Senator Kinsella: Let me join you in your voyage of pragmatism. Let us deal with the issue of oversight. This morning my colleague Senator Joyal fine-tuned a proposition that I had raised with other witnesses, and that is whether we should have some kind of ombudsman office to deal with — I love your phrase — the security regime. Senator Joyal pointed out that the ombudsman responds to maladministration of public law that affects the citizen and also pointed out, quite correctly, that we need the preventive. We need an inspector general, if I might use that terminology, who would take the initiative and be on top of the usage of any of these special powers whilst it was being sought or whilst it was going on. We need someone who would have the appropriate clearances to do all these kinds of things.
If we are thinking of models of oversight that would be effective, could you see any merit in a model such as that?
Mr. Mia: Certainly, I would support that. I do not know if you have had a chance to look at our recommendations, but the first one is oversight. Now we have this octopus of national security out there. We have all these acronyms and agencies. Some of our own government staff do not know what is out there. To have piecemeal oversight, to have the RCMP, the CPC, or Public Complaints Commission, and SIRC, and yet have no model for other things in order to have reasonableness in the review of security certificates — it is a patchwork response to what is now becoming a centralized national security regime. You need a counterweight to that in a democracy.
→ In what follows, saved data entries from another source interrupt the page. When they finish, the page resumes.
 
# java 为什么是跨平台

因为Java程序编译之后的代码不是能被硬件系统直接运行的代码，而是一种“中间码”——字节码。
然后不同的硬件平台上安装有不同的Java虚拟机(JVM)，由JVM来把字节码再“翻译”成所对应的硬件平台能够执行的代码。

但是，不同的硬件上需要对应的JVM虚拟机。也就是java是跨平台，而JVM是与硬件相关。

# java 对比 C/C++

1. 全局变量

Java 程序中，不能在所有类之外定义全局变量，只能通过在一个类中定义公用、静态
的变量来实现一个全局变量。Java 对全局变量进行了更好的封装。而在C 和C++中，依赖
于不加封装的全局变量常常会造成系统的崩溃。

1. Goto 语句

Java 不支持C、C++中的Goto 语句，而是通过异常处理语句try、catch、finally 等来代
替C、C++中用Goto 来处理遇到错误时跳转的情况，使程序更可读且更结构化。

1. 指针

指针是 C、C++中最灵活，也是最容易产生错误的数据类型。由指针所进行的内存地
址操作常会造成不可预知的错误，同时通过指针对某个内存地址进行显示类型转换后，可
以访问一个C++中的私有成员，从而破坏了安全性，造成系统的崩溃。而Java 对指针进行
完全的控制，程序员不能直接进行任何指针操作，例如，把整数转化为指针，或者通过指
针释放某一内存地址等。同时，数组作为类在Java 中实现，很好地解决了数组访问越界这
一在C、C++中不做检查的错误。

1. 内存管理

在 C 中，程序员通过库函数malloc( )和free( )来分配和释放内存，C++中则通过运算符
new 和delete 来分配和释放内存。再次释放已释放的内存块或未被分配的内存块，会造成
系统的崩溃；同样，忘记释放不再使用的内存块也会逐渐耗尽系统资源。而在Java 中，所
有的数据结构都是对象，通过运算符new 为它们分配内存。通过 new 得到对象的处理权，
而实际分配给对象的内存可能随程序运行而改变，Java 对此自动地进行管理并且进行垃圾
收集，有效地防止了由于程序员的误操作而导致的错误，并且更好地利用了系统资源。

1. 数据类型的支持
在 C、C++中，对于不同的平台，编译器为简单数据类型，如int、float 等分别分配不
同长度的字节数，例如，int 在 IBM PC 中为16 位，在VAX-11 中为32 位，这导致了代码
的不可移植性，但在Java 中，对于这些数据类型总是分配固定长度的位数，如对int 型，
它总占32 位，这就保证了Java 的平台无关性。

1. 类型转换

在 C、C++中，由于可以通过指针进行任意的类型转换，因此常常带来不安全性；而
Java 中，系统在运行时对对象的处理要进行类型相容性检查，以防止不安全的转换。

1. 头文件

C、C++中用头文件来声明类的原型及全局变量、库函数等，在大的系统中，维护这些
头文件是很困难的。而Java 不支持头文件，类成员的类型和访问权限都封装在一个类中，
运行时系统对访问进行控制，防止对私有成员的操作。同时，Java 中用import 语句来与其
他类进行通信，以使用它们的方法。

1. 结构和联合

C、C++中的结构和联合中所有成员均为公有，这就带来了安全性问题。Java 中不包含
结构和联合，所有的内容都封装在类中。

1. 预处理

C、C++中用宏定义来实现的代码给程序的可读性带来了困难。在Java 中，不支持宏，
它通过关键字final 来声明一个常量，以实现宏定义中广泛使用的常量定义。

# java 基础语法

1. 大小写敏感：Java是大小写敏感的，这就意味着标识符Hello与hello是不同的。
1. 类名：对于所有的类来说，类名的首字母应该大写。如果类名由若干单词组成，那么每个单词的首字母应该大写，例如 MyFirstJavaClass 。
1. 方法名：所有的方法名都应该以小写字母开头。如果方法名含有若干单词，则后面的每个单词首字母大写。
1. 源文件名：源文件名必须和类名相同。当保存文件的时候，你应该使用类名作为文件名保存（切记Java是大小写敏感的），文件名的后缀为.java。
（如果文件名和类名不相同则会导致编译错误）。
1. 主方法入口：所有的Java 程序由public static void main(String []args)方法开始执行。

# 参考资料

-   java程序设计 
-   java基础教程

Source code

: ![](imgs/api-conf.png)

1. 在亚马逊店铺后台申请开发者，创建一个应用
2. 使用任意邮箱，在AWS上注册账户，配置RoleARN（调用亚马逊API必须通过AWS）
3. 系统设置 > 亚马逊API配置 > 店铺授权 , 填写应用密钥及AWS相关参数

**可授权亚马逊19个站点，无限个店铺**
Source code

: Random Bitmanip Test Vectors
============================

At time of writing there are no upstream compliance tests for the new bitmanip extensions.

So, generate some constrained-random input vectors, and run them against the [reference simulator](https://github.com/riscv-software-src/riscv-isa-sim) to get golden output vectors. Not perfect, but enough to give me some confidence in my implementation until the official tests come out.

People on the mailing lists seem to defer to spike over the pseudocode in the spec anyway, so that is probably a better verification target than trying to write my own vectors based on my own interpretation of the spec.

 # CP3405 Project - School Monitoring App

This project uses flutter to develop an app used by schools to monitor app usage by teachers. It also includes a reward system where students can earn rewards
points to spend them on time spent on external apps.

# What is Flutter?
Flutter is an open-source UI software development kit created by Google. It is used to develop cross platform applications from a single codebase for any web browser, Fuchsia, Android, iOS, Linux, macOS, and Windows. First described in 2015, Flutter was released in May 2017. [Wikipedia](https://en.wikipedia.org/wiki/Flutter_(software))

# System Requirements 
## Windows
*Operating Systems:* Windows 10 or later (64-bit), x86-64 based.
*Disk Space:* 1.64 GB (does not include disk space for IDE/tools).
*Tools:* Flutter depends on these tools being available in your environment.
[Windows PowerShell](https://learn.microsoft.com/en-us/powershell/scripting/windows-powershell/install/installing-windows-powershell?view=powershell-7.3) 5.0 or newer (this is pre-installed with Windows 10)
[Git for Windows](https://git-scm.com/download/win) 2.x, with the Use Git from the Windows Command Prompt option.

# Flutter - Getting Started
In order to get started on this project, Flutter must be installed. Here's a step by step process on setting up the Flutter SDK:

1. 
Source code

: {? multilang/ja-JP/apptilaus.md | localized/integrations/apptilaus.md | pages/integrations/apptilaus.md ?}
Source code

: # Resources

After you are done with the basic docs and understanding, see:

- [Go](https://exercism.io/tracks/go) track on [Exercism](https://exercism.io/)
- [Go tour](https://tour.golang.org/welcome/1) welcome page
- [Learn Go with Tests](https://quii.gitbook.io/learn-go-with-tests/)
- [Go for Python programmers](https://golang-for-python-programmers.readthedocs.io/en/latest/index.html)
It is one thing to say we may need these agencies to respond to threats to Canada, which I support, but we also need to ensure that those agencies do not devour this democracy from the inside.
We are recommending a full agency that would handle complaints, that would be security cleared, with people from the Muslim and Arab communities involved as staff and policy makers. We advocate security-cleared counsel so that, when we are vetting things, security-cleared counsel play a role in that adversarial process, because I understand that sometimes you may not want to have evidence out there. I agree with that.
It also would have a proactive role in launching investigations and there would be an annual auditing of all performances according to mandate, and that would feed back into the law reform process; it would improve agencies by making them more efficient and effective, and would reduce abuses and save money. When we tighten up what we are doing, we reduce our fiscal constraints, because this national security behemoth sucks up a lot of our budgetary resources which we should be spending on things such as health care and cleaning up the environment.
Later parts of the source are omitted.